Prompt: What is needed is every line of the data that includes the word "tech". Please copy each one.

Available data:
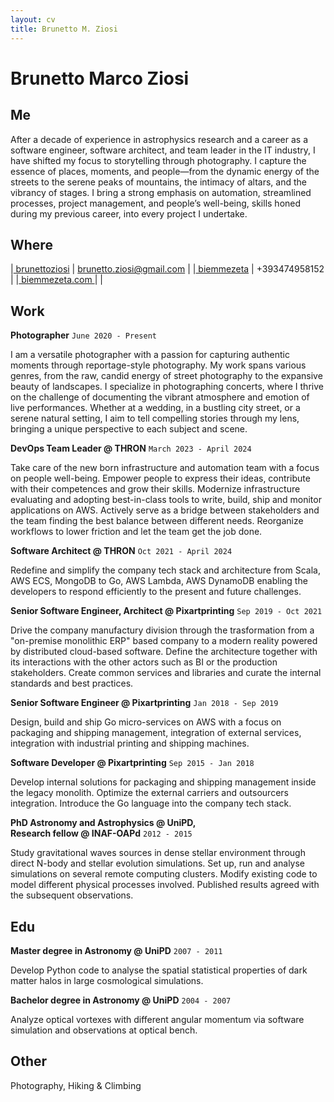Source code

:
 ```yaml
---
layout: cv
title: Brunetto M. Ziosi
---
```

# Brunetto Marco Ziosi
## Me
                                        
After a decade of experience in astrophysics research and a career as a software engineer, software architect, and team leader in the IT industry, I have shifted my focus to storytelling through photography. I capture the essence of places, moments, and people—from the dynamic energy of the streets to the serene peaks of mountains, the intimacy of altars, and the vibrancy of stages. I bring a strong emphasis on automation, streamlined processes, project management, and people’s well-being, skills honed during my previous career, into every project I undertake.

## Where
    
|<a href="https://www.linkedin.com/in/brunettoziosi/"><i class="fab fa-linkedin-in"></i> brunettoziosi</a> | <a href="mailto:brunetto.ziosi@gmail.com"><i class="fas fa-envelope"></i> brunetto.ziosi@gmail.com</a> |
|<a href="https://www.instagram.com/biemmezeta/"><i class="fa fa-instagram-ig"></i> biemmezeta</a> | <i class="fa fa-phone" aria-hidden="true"></i> +393474958152 |
|<a href="https://biemmezeta.com"><i class="fas fa-home"></i> biemmezeta.com </a> |  |

## Work

**Photographer** `June 2020 - Present`

I am a versatile photographer with a passion for capturing authentic moments through reportage-style photography. My work spans various genres, from the raw, candid energy of street photography to the expansive beauty of landscapes. I specialize in photographing concerts, where I thrive on the challenge of documenting the vibrant atmosphere and emotion of live performances. Whether at a wedding, in a bustling city street, or a serene natural setting, I aim to tell compelling stories through my lens, bringing a unique perspective to each subject and scene.

**DevOps Team Leader @ THRON** `March 2023 - April 2024`

Take care of the new born infrastructure and automation team with a focus on people well-being. Empower people to express their ideas, contribute with their competences and grow their skills. Modernize infrastructure evaluating and adopting best-in-class tools to write, build, ship and monitor applications on AWS. Actively serve as a bridge between stakeholders and the team finding the best balance between different needs. Reorganize workflows to lower friction and let the team get the job done.

**Software Architect @ THRON** `Oct 2021 - April 2024`

Redefine and simplify the company tech stack and architecture from Scala, AWS ECS, MongoDB to Go, AWS Lambda, AWS DynamoDB enabling the developers to respond efficiently to the present and future challenges. 

**Senior Software Engineer, Architect @ Pixartprinting** `Sep 2019 - Oct 2021`

Drive the company manufactury division through the trasformation from a "on-premise monolithic ERP" based company to a modern reality powered by distributed cloud-based software.
Define the architecture together with its interactions with the other actors such as BI or the production stakeholders.
Create common services and libraries and curate the internal standards and best practices.

**Senior Software Engineer @ Pixartprinting** `Jan 2018 - Sep 2019`

Design, build and ship Go micro-services on AWS with a focus on packaging and shipping management, integration of external services, integration with industrial printing and shipping machines.

**Software Developer @ Pixartprinting** `Sep 2015 - Jan 2018`

Develop internal solutions for packaging and shipping management inside the legacy monolith. Optimize the external carriers and outsourcers integration. Introduce the Go language into the company tech stack.   

**PhD Astronomy and Astrophysics @ UniPD,<br/>Research fellow @ INAF-OAPd** `2012 - 2015`

Study gravitational waves sources in dense stellar environment through direct N-body and stellar evolution simulations. Set up, run and analyse simulations on several remote computing clusters. Modify existing code to model different physical processes involved. Published results agreed with the subsequent observations.



## Edu

**Master degree in Astronomy @ UniPD** `2007 - 2011`

Develop Python code to analyse the spatial statistical properties of dark matter halos in large cosmological simulations.
                                   
**Bachelor degree in Astronomy @ UniPD** `2004 - 2007`

Analyze optical vortexes with different angular momentum via software simulation and observations at optical bench. 

## Other

<i class="fas fa-camera"></i> Photography, <i class="fas fa-mountain"></i> Hiking & Climbing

Exercise response:
Redefine and simplify the company tech stack and architecture from Scala, AWS ECS, MongoDB to Go, AWS Lambda, AWS DynamoDB enabling the developers to respond efficiently to the present and future challenges. 
Develop internal solutions for packaging and shipping management inside the legacy monolith. Optimize the external carriers and outsourcers integration. Introduce the Go language into the company tech stack.   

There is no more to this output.